Igor has shared the preliminary specs of three Zen 3 based Epyc Milan samples including the core counts, cache and clock speeds. Keep in mind that these are still engineering samples and the final specs will likely vary. Let’s have a look:
Two of these are 64-core parts while the third one is a 32-core chip. All the CPUs have a base clock of 1.2GHz with the boost states varying across the three. The 32-core variant has a maximum boost of 3GHz and so does one of the 64-core parts. The other one is limited to 2.2GHz. Interestingly, memory support and cache sizes are unchanged. Both the 64-core Milan parts come with 256MB of L3 cache while the 32-core variant has half as much. This is the same L3 cache amount as the existing Epyc Rome processors.

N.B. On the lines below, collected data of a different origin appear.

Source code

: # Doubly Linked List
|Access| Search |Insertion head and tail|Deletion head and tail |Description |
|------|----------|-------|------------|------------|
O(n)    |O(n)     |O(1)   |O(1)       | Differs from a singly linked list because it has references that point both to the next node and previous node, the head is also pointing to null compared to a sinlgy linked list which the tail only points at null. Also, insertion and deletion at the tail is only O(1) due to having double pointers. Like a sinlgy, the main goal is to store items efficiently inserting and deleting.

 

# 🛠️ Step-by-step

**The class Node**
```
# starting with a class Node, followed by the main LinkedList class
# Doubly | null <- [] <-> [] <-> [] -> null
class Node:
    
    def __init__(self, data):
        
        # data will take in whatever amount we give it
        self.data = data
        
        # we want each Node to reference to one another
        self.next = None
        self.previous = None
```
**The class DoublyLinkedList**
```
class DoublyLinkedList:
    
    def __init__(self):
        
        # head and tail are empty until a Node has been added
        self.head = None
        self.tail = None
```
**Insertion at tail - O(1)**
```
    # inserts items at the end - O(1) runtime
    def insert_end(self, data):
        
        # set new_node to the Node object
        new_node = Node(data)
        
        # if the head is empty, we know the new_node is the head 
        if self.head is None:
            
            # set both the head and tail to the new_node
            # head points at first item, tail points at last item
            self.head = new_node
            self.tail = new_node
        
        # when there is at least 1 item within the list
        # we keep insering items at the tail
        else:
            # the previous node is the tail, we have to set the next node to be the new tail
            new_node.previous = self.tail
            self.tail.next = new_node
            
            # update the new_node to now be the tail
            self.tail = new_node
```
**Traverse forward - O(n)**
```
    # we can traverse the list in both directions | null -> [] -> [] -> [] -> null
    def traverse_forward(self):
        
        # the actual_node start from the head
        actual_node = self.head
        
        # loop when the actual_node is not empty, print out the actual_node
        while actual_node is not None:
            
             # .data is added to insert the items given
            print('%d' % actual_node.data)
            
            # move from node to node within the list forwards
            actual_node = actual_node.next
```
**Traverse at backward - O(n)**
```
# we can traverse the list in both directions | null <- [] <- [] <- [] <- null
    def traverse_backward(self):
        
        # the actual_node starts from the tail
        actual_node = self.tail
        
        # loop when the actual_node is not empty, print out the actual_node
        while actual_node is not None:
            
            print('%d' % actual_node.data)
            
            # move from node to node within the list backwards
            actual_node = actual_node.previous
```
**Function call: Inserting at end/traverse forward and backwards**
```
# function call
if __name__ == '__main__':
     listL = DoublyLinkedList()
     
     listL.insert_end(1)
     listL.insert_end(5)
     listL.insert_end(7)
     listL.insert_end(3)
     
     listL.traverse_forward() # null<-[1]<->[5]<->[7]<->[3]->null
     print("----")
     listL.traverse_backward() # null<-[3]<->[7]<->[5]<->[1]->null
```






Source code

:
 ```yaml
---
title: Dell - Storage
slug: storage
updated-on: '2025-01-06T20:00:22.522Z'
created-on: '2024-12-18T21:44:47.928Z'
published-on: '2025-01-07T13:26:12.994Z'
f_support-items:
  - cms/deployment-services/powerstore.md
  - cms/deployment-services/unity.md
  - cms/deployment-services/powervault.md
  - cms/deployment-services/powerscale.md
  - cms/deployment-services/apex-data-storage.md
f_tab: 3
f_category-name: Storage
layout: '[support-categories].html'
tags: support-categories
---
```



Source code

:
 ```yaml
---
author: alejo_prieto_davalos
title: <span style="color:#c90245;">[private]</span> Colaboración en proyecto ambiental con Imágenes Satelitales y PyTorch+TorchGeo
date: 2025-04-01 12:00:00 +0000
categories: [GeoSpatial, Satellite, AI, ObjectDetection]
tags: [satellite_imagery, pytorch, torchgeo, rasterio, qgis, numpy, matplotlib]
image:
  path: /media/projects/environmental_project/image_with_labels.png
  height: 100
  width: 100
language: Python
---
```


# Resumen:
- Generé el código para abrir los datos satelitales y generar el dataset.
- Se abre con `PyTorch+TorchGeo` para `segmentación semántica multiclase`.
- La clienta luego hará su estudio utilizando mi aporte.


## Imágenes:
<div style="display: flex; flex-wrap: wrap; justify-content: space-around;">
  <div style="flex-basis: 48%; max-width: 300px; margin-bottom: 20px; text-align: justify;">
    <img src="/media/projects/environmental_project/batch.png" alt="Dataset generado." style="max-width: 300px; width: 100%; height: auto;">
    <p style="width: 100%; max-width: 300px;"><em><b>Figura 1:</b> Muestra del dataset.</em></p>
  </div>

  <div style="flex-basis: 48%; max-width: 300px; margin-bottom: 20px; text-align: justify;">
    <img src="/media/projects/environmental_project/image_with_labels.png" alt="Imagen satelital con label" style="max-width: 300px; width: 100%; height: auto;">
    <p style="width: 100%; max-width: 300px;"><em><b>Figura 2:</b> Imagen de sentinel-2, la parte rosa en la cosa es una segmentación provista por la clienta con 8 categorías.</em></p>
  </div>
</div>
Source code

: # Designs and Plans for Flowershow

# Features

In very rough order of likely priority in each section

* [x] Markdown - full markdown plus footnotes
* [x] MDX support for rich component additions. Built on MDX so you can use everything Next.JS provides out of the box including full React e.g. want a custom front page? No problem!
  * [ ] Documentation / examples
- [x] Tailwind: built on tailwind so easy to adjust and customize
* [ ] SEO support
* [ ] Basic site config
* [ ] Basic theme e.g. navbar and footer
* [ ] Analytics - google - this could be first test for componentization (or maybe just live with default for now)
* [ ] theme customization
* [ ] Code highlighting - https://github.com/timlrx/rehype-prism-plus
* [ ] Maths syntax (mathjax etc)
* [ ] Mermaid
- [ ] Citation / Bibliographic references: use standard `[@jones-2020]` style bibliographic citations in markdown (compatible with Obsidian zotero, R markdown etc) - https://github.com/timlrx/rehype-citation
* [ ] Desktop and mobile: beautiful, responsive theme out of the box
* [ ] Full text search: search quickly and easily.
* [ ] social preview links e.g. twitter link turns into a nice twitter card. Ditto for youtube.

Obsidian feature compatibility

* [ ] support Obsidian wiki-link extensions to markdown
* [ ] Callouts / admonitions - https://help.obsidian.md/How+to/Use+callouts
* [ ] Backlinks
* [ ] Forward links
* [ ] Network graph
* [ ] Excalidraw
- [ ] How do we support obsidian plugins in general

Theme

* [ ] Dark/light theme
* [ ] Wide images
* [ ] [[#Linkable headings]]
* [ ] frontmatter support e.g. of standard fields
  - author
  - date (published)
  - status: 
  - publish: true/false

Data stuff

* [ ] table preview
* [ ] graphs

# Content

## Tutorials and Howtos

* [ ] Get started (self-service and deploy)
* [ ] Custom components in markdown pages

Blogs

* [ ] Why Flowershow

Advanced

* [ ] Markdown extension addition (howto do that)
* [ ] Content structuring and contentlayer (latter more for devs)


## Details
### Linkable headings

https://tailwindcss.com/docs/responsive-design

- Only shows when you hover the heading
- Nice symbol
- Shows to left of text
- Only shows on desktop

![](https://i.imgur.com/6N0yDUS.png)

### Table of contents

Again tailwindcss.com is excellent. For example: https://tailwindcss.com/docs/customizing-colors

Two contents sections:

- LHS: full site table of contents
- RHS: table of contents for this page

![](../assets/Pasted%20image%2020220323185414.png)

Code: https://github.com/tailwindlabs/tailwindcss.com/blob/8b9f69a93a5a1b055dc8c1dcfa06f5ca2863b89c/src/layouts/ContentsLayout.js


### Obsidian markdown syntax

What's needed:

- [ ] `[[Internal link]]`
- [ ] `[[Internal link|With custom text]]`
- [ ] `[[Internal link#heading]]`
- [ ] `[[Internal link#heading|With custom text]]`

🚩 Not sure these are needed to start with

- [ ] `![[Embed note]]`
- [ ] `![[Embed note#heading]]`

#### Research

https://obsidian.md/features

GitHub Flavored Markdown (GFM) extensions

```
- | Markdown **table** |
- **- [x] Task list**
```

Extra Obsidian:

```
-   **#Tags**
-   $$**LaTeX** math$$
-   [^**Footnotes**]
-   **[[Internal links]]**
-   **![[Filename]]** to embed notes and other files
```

At the same time, the L3 cache arrangement is expected to change with Zen 3. Instead of a single CCX, the L3 cache is going to be uniform across both the CCXs on a CCD. As such, a set of eight cores and their respective L1 and L2 cache will share the same (larger) L3 cache chunk.
AMD’s Epyc Milan CPUs are expected to ship in Q4 2020 with the consumer-grade Ryzen 4000 processors expected around the same time. Intel is also expected to launch its 10nm Ice Lake-SP processors later this year, but unlike Cooper Lake, these will be limited to 1S and 2S configurations with each chip packing a maximum of 28 cores. The first major 10nm server chip from Intel is slated to launch in the last quarter of 2021.